The Bluff Overlook Trail is located in Harpeth River State Park in Cheatham and Davidson counties, approximately 30 minutes west of Nashville, which is known for its national historic landmark, the Montgomery Bell Tunnel, as well as the Mound Bottom and Mace Bluff archeological sites. The park includes two trails that are family friendly and offer fantastic views.
On reaching the parking lot, you walk a short distance along the base of the bluff (on your left) before reaching two trailheads. To the left is the Bluff Overlook Trail, steeply rising along the side and towards the top of the bluff. On the right is a trail that follows the Harpeth River and leads to the Montgomery Bell Tunnel.
|The beginning of the Bluff Overlook Trail|
The hike to the bluff overlook is only 1/3 of a mile.
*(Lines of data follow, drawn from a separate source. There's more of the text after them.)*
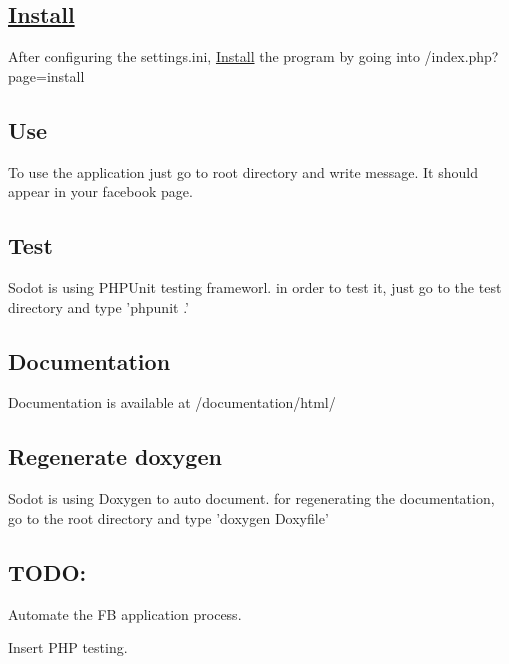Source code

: \subsection*{\hyperlink{classInstall}{Install}}

After configuring the settings.\-ini, \hyperlink{classInstall}{Install} the program by going into /index.php?page=install

\subsection*{Use}

To use the application just go to root directory and write message. It should appear in your facebook page.

\subsection*{Test}

Sodot is using P\-H\-P\-Unit testing frameworl. in order to test it, just go to the test directory and type 'phpunit .'

\subsection*{Documentation}

Documentation is available at /documentation/html/

\subsection*{Regenerate doxygen}

Sodot is using Doxygen to auto document. for regenerating the documentation, go to the root directory and type 'doxygen Doxyfile'

\subsection*{T\-O\-D\-O\-:}


\begin{DoxyEnumerate}
\item Automate the F\-B application process.
\item Insert P\-H\-P testing. 
\end{DoxyEnumerate}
It’s steep, but my children (youngest is 7) was able to make it up without a problem. On both sides however is a steep drop off so be sure to keep them close and ensure that they stay in the middle of the trail in the most narrow areas. I would not recommend this trail for anyone with mobility issues however.
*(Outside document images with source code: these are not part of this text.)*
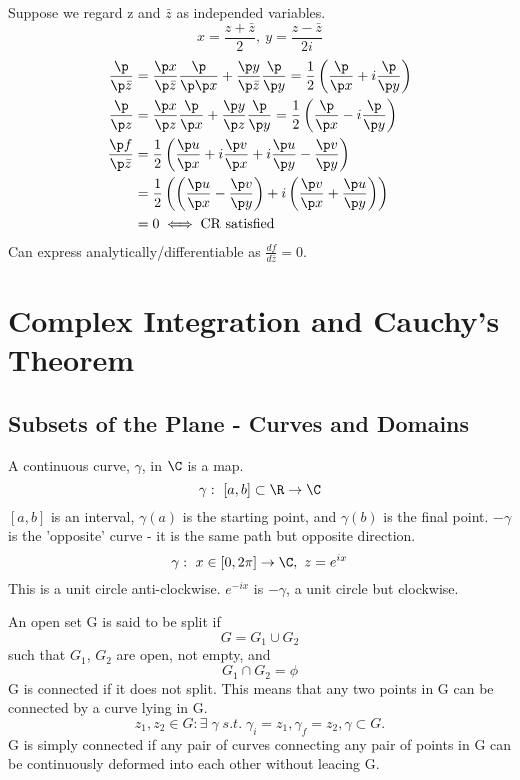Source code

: \documentclass[a4paper, 11pt, normalem]{report}
\begin{document}
Suppose we regard z and $\bar{z}$ as independed variables.
\begin{equation}
    x = \frac{z + \bar{z}}{2},~ y = \frac{z - \bar{z}}{2i}
\end{equation}
\begin{align}
    \frac{\p}{\p \bar{z}} &= \frac{\p x}{\p \bar{z}}\frac{\p}{\p \p x} + \frac{\p y}{\p \bar{z}}\frac{\p}{\p y} = \frac{1}{2}\left(\frac{\p}{\p x} + i\frac{\p}{\p y}\right) \\
    \frac{\p}{\p z} &= \frac{\p x}{\p z}\frac{\p}{\p x} + \frac{\p y}{\p z}\frac{\p}{\p y} = \frac{1}{2}\left(\frac{\p}{\p x} - i\frac{\p}{\p y}\right) \\
    \frac{\p f}{\p \bar{z}} &= \frac{1}{2}\left(\frac{\p u}{\p x} + i\frac{\p v}{\p x} + i\frac{\p u}{\p y} - \frac{\p v}{\p y}\right) \\
                    &= \frac{1}{2}\left(\left(\frac{\p u}{\p x} - \frac{\p v}{\p y}\right) + i\left(\frac{\p v}{\p x} + \frac{\p u}{\p y}\right) \right) \\
                    &= 0 \iff \text{CR satisfied}
\end{align}
Can express analytically/differentiable as $\frac{df}{d\bar{z}} = 0$.

\chapter{Complex Integration and Cauchy's Theorem}
\section{Subsets of the Plane - Curves and Domains}
A continuous curve, $\gamma$, in $\C$ is a map.
\begin{equation}
    \gamma:~ [a,b] \subset \R \to \C
\end{equation}
$[a,b]$ is an interval, $\gamma(a)$ is the starting point, and $\gamma(b)$ is the final point.
$-\gamma$ is the 'opposite' curve - it is the same path but opposite direction.
\begin{equation}
    \gamma:~ x \in [0,2\pi] \to \C,~ z = e^{ix}
\end{equation}
This is a unit circle anti-clockwise.
$e^{-ix}$ is $-\gamma$, a unit circle but clockwise.

An open set G is said to be split if
\begin{equation}
    G = G_1 \cup G_2
\end{equation}
such that $G_1$, $G_2$ are open, not empty, and
\begin{equation}
    G_1 \cap G_2 = \phi
\end{equation}
G is connected if it does not split.
This means that any two points in G can be connected by a curve lying in G.
\begin{equation}
    z_1,z_2 \in G: \exists\; \gamma \; s.t. \; \gamma_i = z_1, \gamma_f = z_2, \gamma \subset G.
\end{equation}
G is simply connected if any pair of curves connecting any pair of points in G can be continuously deformed into each other without leacing G.
\end{document}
As you make your way along the trail, you’ll see that it narrows as mentioned above, with a steep drop off on either side which is it’s namesake ‘Narrows Of The Harpeth’. The Montgomery Bell Tunnel runs under this trail.
|Narrow area of the trail with steep drop off on either side|
As you progress along the trail there are in fact, several overlooks with amazing view of the Harpeth River. Be sure to stop and take in the scenery and snap a few pictures.
At the main overlook you’ll see a stone bench with the best view yet. You can proceed a short bit further through the woods, but it quickly becomes private property and you’ll need to turn back.
While at the overlook, look out and you’ll see a long grassy expanse… this used to be a prehistoric, Mississippian Period Native American complex that consisted of earthen platform and burial mounds, along with a 7-acre central plaza and habitation areas that was occupied between 1000 and 1300 AD during the Mississippian period.
Adults and children alike will love this short, but extremely scenic (and historical) hike… check it out!